Concepts of hemopoietic cell amplification, synergy, redundancy and pleiotropy of cytokines affecting the regulation of erythropoiesis

Hemopoietic cell amplification in vivo is regulated by various mechanisms which appear to be under control of many hemopoietic growth factors. Quiescent stem cells can be activated into cell cycle, dividing progenitor cells can reduce their cell cycle time, the differentiation velocity (i.e. transit-time) can be manipulated, apoptosis can be prevented, and finally, at least in the murine system, migration of cells between the microenvironments in marrow and spleen may take place. Perturbations of any of the parameters by which these mechanisms are defined, will affect in vivo blood cell production. In this review the consequences of these perturbations, and the role of growth factors herein, are discussed.

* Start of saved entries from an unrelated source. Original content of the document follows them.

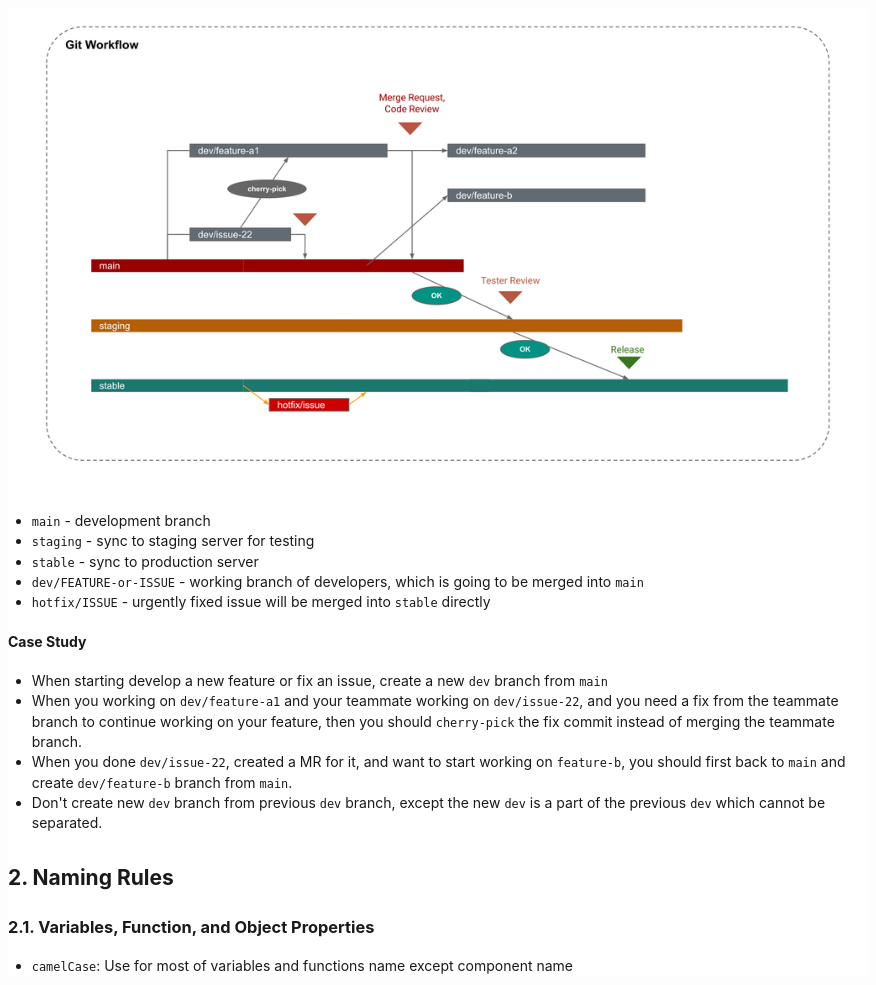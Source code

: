 ![git-workflow](./assets/git-workflow.svg)

- `main` - development branch
- `staging` - sync to staging server for testing
- `stable` - sync to production server
- `dev/FEATURE-or-ISSUE` - working branch of developers, which is going to be merged into
  `main`
- `hotfix/ISSUE` - urgently fixed issue will be merged into `stable` directly

#### Case Study

- When starting develop a new feature or fix an issue, create a new `dev` branch from
  `main`
- When you working on `dev/feature-a1` and your teammate working on `dev/issue-22`, and
  you need a fix from the teammate branch to continue working on your feature, then you
  should `cherry-pick` the fix commit instead of merging the teammate branch.
- When you done `dev/issue-22`, created a MR for it, and want to start working on
  `feature-b`, you should first back to `main` and create `dev/feature-b` branch from
  `main`.
- Don't create new `dev` branch from previous `dev` branch, except the new `dev` is a part
  of the previous `dev` which cannot be separated.

## 2. Naming Rules

### 2.1. Variables, Function, and Object Properties

- `camelCase`: Use for most of variables and functions name except component name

These fundamental aspects of the regulation of hemopoiesis are illustrated with recent data showing the synergistic, redundant and pleiotropic effects of SCF, IL-11, EPO and G-CSF on the in vivo formation of erythrocytes. Given the overwhelming number of growth factor-related studies that are now appearing, a re-evaluation of data, available in the literature, in the context of the mechanistic approach of growth factor-dependent hemopoiesis which is presented in this paper, seems to be useful and warranted.